Pour tous les monastères de France et de Navarre, la Renaissance marque paradoxalement le début d’un lent et inexorable déclin, tout juste enrayé temporairement par l’arrivée dans certains établissements de moines de la congrégation de Saint Maur, au XVIIe siècle. À la veille de la Révolution, les abbayes normandes, pour la plupart quasiment désertes, ne sont plus que des coquilles vides, des ombres mélancoliques et un peu pathétiques de leur grandeur passée.
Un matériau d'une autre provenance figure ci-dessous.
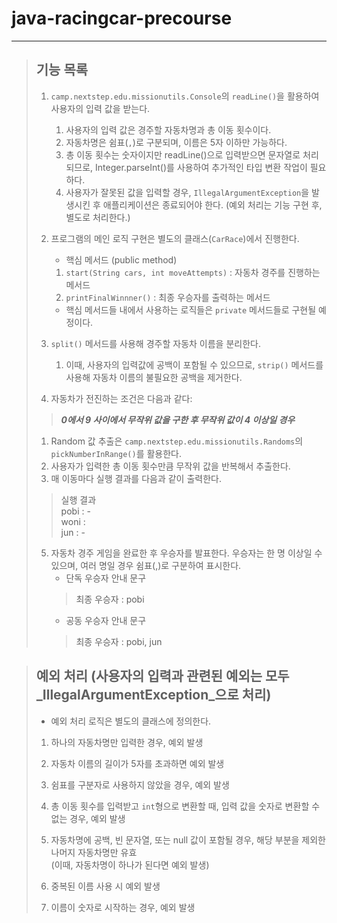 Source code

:# java-racingcar-precourse

****
> ## 기능 목록
> 1. `camp.nextstep.edu.missionutils.Console`의 `readLine()`을 활용하여 사용자의 입력 값을 받는다.
>    1. 사용자의 입력 값은 경주할 자동차명과 총 이동 횟수이다.
>    2. 자동차명은 쉼표(`,`)로 구분되며, 이름은 5자 이하만 가능하다.
>    3. 총 이동 횟수는 숫자이지만 readLine()으로 입력받으면 문자열로 처리되므로, Integer.parseInt()를 사용하여 추가적인 타입 변환 작업이 필요하다.
>    4. 사용자가 잘못된 값을 입력할 경우, `IllegalArgumentException`을 발생시킨 후 애플리케이션은 종료되어야 한다. (예외 처리는 기능 구현 후, 별도로 처리한다.)
>
>
> 2. 프로그램의 메인 로직 구현은 별도의 클래스(`CarRace`)에서 진행한다.
>    - 핵심 메서드 (public method)  
>    1. `start(String cars, int moveAttempts)` : 자동차 경주를 진행하는 메서드
>    2. `printFinalWinnner()` : 최종 우승자를 출력하는 메서드
>    - 핵심 메서드들 내에서 사용하는 로직들은 `private` 메서드들로 구현될 예정이다. 
>    
>
>
> 3. `split()` 메서드를 사용해 경주할 자동차 이름을 분리한다.
>    1. 이때, 사용자의 입력값에 공백이 포함될 수 있으므로, `strip()` 메서드를 사용해 자동차 이름의 불필요한 공백을 제거한다.
>
>
> 4. 자동차가 전진하는 조건은 다음과 같다:
>   > _**0에서 9 사이에서 무작위 값을 구한 후 무작위 값이 4 이상일 경우**_
>    1. Random 값 추출은 `camp.nextstep.edu.missionutils.Randoms`의 `pickNumberInRange()`를 활용한다.
>    2. 사용자가 입력한 총 이동 횟수만큼 무작위 값을 반복해서 추출한다.
>    3. 매 이동마다 실행 결과를 다음과 같이 출력한다.
>
>   >    실행 결과   
>    pobi : -  
>    woni :  
>    jun : -
>
>
> 5. 자동차 경주 게임을 완료한 후 우승자를 발표한다. 우승자는 한 명 이상일 수 있으며, 여러 명일 경우 쉼표(,)로 구분하여 표시한다.
>    - 단독 우승자 안내 문구
>    > 최종 우승자 : pobi
>    - 공동 우승자 안내 문구
>    > 최종 우승자 : pobi, jun

> ## 예외 처리 (사용자의 입력과 관련된 예외는 모두 _IllegalArgumentException_으로 처리)
> - 예외 처리 로직은 별도의 클래스에 정의한다.
> 
> 1. 하나의 자동차명만 입력한 경우, 예외 발생
> 
> 
> 2. 자동차 이름의 길이가 5자를 초과하면 예외 발생
>
>
> 3. 쉼표를 구분자로 사용하지 않았을 경우, 예외 발생
>
>
> 4. 총 이동 횟수를 입력받고 `int`형으로 변환할 때, 입력 값을 숫자로 변환할 수 없는 경우, 예외 발생
>
>
> 5. 자동차명에 공백, 빈 문자열, 또는 null 값이 포함될 경우, 해당 부분을 제외한 나머지 자동차명만 유효  
> (이때, 자동차명이 하나가 된다면 예외 발생)
> 
> 
> 6. 중복된 이름 사용 시 예외 발생
> 
> 
> 7. 이름이 숫자로 시작하는 경우, 예외 발생
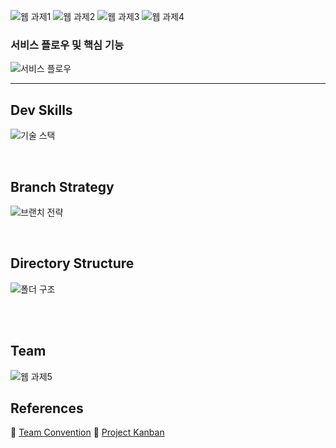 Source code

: ![웹 과제1](https://github.com/TEAM-MODDY/moddy-web/assets/111034927/9d916fbb-f2d0-4cc0-a7d8-f2663b8cf11f)
![웹 과제2](https://github.com/TEAM-MODDY/moddy-web/assets/111034927/14238b9d-2d53-4c8e-b201-b633c43e13be)
![웹 과제3](https://github.com/TEAM-MODDY/moddy-web/assets/111034927/27534ce0-87c1-49a3-96f9-546e01dc55d1)
![웹 과제4](https://github.com/TEAM-MODDY/moddy-web/assets/111034927/99ac65cf-5474-4fc0-8197-2edf71a7e737)

### 서비스 플로우 및 핵심 기능

![서비스 플로우](https://github.com/TEAM-MODDY/moddy-web/assets/111034927/e803de51-7602-4dff-91af-8c7941f51a89)

---

## Dev Skills
![기술 스택](https://github.com/TEAM-MODDY/moddy-web/assets/111034927/8eb70a1e-2a5a-4b00-bf50-d1763b54275e)

<br/>

## Branch Strategy
![브랜치 전략](https://github.com/TEAM-MODDY/moddy-web/assets/111034927/58879d31-0026-4b5f-9f63-5e2abc6c7322)


<br/>

## Directory Structure
![폴더 구조](https://github.com/TEAM-MODDY/moddy-web/assets/111034927/5e471674-9ee0-4ab0-b8c0-cf1b621e7a90)

<br/>


<br/>

## Team


![웹 과제5](https://github.com/TEAM-MODDY/moddy-web/assets/111034927/b33fcd98-ac17-4169-9141-674b28081747)

## References
🔗 [Team Convention](https://sparkle-uni.notion.site/Moddy-FE-Convention-ebeeadc8d4bf419484a8e9f4ad82f125?pvs=4)
🔗 [Project Kanban](https://github.com/orgs/TEAM-MODDY/projects/1)
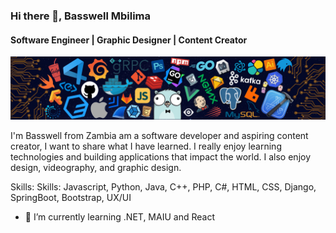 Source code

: ### Hi there 👋, Basswell Mbilima
#### Software Engineer | Graphic Designer | Content Creator
![Software Engineer | Graphic Designer | Content Creator](https://github.com/Basswell234/Basswell234/blob/main/languages-header.png)

I'm Basswell from Zambia am a software developer and aspiring content creator, I want to share what I have learned. I really enjoy learning technologies and building applications that impact the world. I also enjoy design, videography, and graphic design.

Skills: Skills: Javascript, Python, Java, C++, PHP, C#, HTML, CSS, Django, SpringBoot, Bootstrap, UX/UI

- 🔭 I’m currently learning .NET, MAIU and React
La priorité pour les monastères, au lendemain de la guerre de Cent Ans, est la remise en fonctionnement de leurs domaines agricoles, pour assurer les rentrées financières. Période des semences et des récoltes, quadrilobes du portail de la cour des Libraires. Cathédrale de Rouen. (© Stéphane William Gondoin)

La priorité pour les monastères, au lendemain de la guerre de Cent Ans, est la remise en fonctionnement de leurs domaines agricoles, pour assurer les rentrées financières. Période des semences et des récoltes, quadrilobes du portail de la cour des Libraires. Cathédrale de Rouen. (© Stéphane William Gondoin)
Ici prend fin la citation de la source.